Copy out each line of the data below in which the string "times" appears.

-- ENTRIES PROVIDED follows --

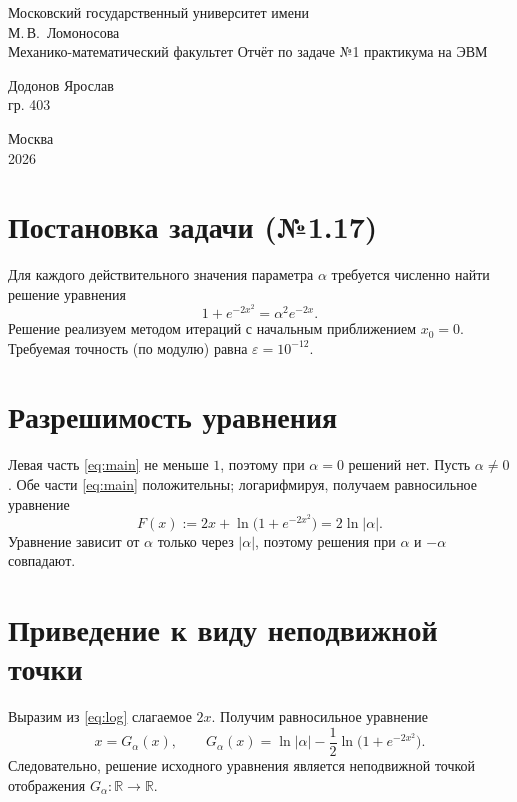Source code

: \documentclass[12pt,a4paper]{article}
\newcommand{\Student}{Додонов Ярослав}
\newcommand{\Group}{гр. 403}
\begin{document}
\begin{titlepage}
\centering
Московский государственный университет имени\\ М.\,В.~Ломоносова\\[8pt]
Механико-математический факультет
\vfill
{\Large Отчёт по задаче №1 практикума на ЭВМ}
\vfill
\begin{flushright}\Student\\ \Group\end{flushright}
\vfill
Москва\\ 2026
\end{titlepage}

\section{Постановка задачи (№1.17)}
Для каждого действительного значения параметра $\alpha$ требуется численно найти решение уравнения
\begin{equation}\label{eq:main}
1+e^{-2x^2}=\alpha^2e^{-2x}.
\end{equation}
Решение реализуем методом итераций с начальным приближением $x_0=0$. Требуемая точность
(по модулю) равна $\varepsilon=10^{-12}$.

\section{Разрешимость уравнения}
Левая часть \eqref{eq:main} не меньше $1$, поэтому при $\alpha=0$ решений нет.
Пусть $\alpha\ne0$. Обе части \eqref{eq:main} положительны; логарифмируя, получаем равносильное уравнение
\begin{equation}\label{eq:log}
F(x):=2x+\ln\bigl(1+e^{-2x^2}\bigr)=2\ln|\alpha| .
\end{equation}
Уравнение зависит от $\alpha$ только через $|\alpha|$, поэтому решения при $\alpha$ и $-\alpha$ совпадают.

\section{Приведение к виду неподвижной точки}
Выразим из \eqref{eq:log} слагаемое $2x$. Получим равносильное уравнение
\begin{equation}\label{eq:fixed}
x=G_\alpha(x),\qquad G_\alpha(x)=\ln|\alpha|-\frac12\ln\bigl(1+e^{-2x^2}\bigr).
\end{equation}
Следовательно, решение исходного уравнения является неподвижной точкой отображения $G_\alpha\colon\mathbb R\to\mathbb R$.
\end{document}
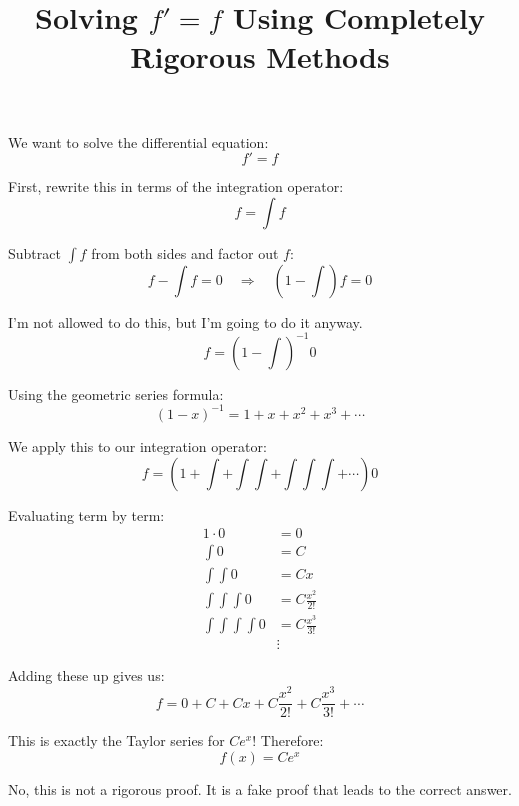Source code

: \documentclass{article}
\title{Solving $f' = f$ Using Completely Rigorous Methods}
\author{}
\date{}
\begin{document}
\maketitle

We want to solve the differential equation:
\[ f' = f \]

First, rewrite this in terms of the integration operator:
\[ f = \int f \]

Subtract $\int f$ from both sides and factor out $f$:
\[ f - \int f = 0 \quad\Longrightarrow\quad \left(1 - \int\right) f = 0 \]

I'm not allowed to do this, but I'm going to do it anyway.
\[ f = (1 - \int)^{-1} 0 \]

Using the geometric series formula:
\[ (1-x)^{-1} = 1 + x + x^2 + x^3 + \cdots \]

We apply this to our integration operator:
\[ f = \left(1 + \int + \int\int + \int\int\int + \cdots\right) 0 \]

Evaluating term by term:
\begin{align*}
1 \cdot 0 &= 0 \\
\int 0 &= C \\
\int\int 0 &= Cx \\
\int\int\int 0 &= C\frac{x^2}{2!} \\
\int\int\int\int 0 &= C\frac{x^3}{3!} \\
&\vdots
\end{align*}

Adding these up gives us:
\[ f = 0 + C + Cx + C\frac{x^2}{2!} + C\frac{x^3}{3!} + \cdots \]

This is exactly the Taylor series for $Ce^x$! Therefore:
\[ f(x) = Ce^x \]

No, this is not a rigorous proof. It is a fake proof that leads to the correct answer.
\end{document}
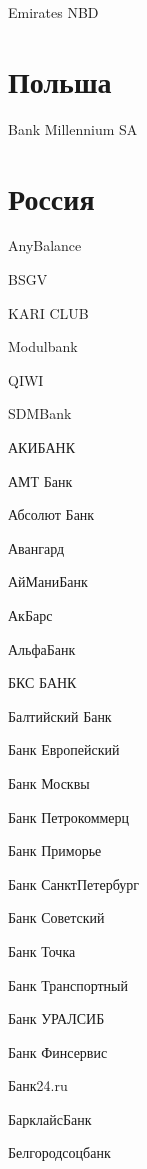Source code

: \documentclass[a4paper,10pt,russian]{sphinxmanual}
\begin{document}
\sphinxAtStartPar
Emirates NBD


\section{Польша}
\label{\detokenize{banks:id10}}
\sphinxAtStartPar
Bank Millennium SA


\section{Россия}
\label{\detokenize{banks:id11}}
\sphinxAtStartPar
AnyBalance

\sphinxAtStartPar
BSGV

\sphinxAtStartPar
KARI CLUB

\sphinxAtStartPar
Modulbank

\sphinxAtStartPar
QIWI

\sphinxAtStartPar
SDM\sphinxhyphen{}Bank

\sphinxAtStartPar
АКИБАНК

\sphinxAtStartPar
АМТ Банк

\sphinxAtStartPar
Абсолют Банк

\sphinxAtStartPar
Авангард

\sphinxAtStartPar
АйМаниБанк

\sphinxAtStartPar
АкБарс

\sphinxAtStartPar
Альфа\sphinxhyphen{}Банк

\sphinxAtStartPar
БКС БАНК

\sphinxAtStartPar
Балтийский Банк

\sphinxAtStartPar
Банк Европейский

\sphinxAtStartPar
Банк Москвы

\sphinxAtStartPar
Банк Петрокоммерц

\sphinxAtStartPar
Банк Приморье

\sphinxAtStartPar
Банк Санкт\sphinxhyphen{}Петербург

\sphinxAtStartPar
Банк Советский

\sphinxAtStartPar
Банк Точка

\sphinxAtStartPar
Банк Транспортный

\sphinxAtStartPar
Банк УРАЛСИБ

\sphinxAtStartPar
Банк Финсервис

\sphinxAtStartPar
Банк24.ru

\sphinxAtStartPar
Барклайс\sphinxhyphen{}Банк

\sphinxAtStartPar
Белгородсоцбанк
\end{document}
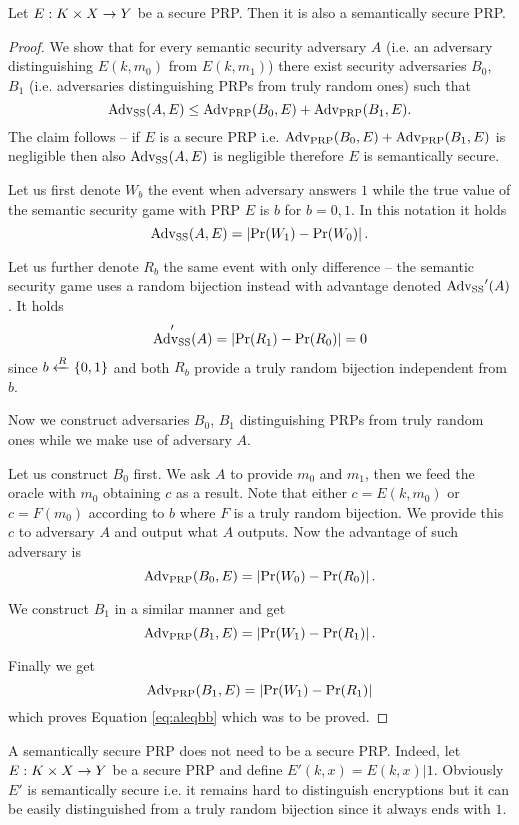\begin{thm}
	Let $E: K\times X\rightarrow Y$ be a secure PRP. Then it is also a semantically secure PRP.
\end{thm}
\begin{proof}
	We show that for every semantic security adversary $A$ (i.e. an adversary distinguishing $E(k,m_0)$ from $E(k,m_1)$) there exist security adversaries $B_0$, $B_1$ (i.e. adversaries distinguishing PRPs from truly random ones) such that
	\begin{equation}
	\label{eq:aleqbb}
		\operatorname*{Adv_{SS}}(A,E) \leq \operatorname*{Adv_{PRP}}(B_0,E) + \operatorname*{Adv_{PRP}}(B_1,E) .
	\end{equation}
	The claim follows -- if $E$ is a secure PRP i.e. $\operatorname*{Adv_{PRP}}(B_0,E) + \operatorname*{Adv_{PRP}}(B_1,E)$ is negligible then also $\operatorname*{Adv_{SS}}(A,E)$ is negligible therefore $E$ is semantically secure.
	
	Let us first denote $W_b$ the event when adversary answers $1$ while the true value of the semantic security game with PRP $E$ is $b$ for $b=0,1$. In this notation it holds
	\[
		\operatorname*{Adv_{SS}}(A,E) = \left| \Pr(W_1) - \Pr(W_0) \right| .
	\]
	
	Let us further denote $R_b$ the same event with only difference -- the semantic security game uses a random bijection instead with advantage denoted $\operatorname*{Adv_{SS}}'(A)$. It holds
	\[
		\operatorname*{Adv_{SS}}'(A) = \left| \Pr(R_1) - \Pr(R_0) \right| = 0
	\]
	since $b\xleftarrow{R}\{0,1\}$ and both $R_b$ provide a truly random bijection independent from $b$.
	
	Now we construct adversaries $B_0$, $B_1$ distinguishing PRPs from truly random ones while we make use of adversary $A$.
	
	Let us construct $B_0$ first. We ask $A$ to provide $m_0$ and $m_1$, then we feed the oracle with $m_0$ obtaining $c$ as a result. Note that either $c=E(k,m_0)$ or $c=F(m_0)$ according to $b$ where $F$ is a truly random bijection. We provide this $c$ to adversary $A$ and output what $A$ outputs. Now the advantage of such adversary is
	\[
		\operatorname*{Adv_{PRP}}(B_0,E) = \left| \Pr(W_0) - \Pr(R_0) \right| .
	\]
	
	We construct $B_1$ in a similar manner and get
	\[
		\operatorname*{Adv_{PRP}}(B_1,E) = \left| \Pr(W_1) - \Pr(R_1) \right| .
	\]
	
	Finally we get
	\[
		\operatorname*{Adv_{PRP}}(B_1,E) = \left| \Pr(W_1) - \Pr(R_1) \right|
	\]
	which proves Equation \ref{eq:aleqbb} which was to be proved.
\end{proof}

\begin{note}
	A semantically secure PRP does not need to be a secure PRP. Indeed, let $E: K\times X\rightarrow Y$ be a secure PRP and define $E'(k,x) = E(k,x)|1$. Obviously $E'$ is semantically secure i.e. it remains hard to distinguish encryptions but it can be easily distinguished from a truly random bijection since it always ends with $1$.
\end{note}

-- ENTRIES PROVIDED concluded --

THE ANSWER:
	Let $E: K\times X\rightarrow Y$ be a secure PRP. Then it is also a semantically secure PRP.
	A semantically secure PRP does not need to be a secure PRP. Indeed, let $E: K\times X\rightarrow Y$ be a secure PRP and define $E'(k,x) = E(k,x)|1$. Obviously $E'$ is semantically secure i.e. it remains hard to distinguish encryptions but it can be easily distinguished from a truly random bijection since it always ends with $1$.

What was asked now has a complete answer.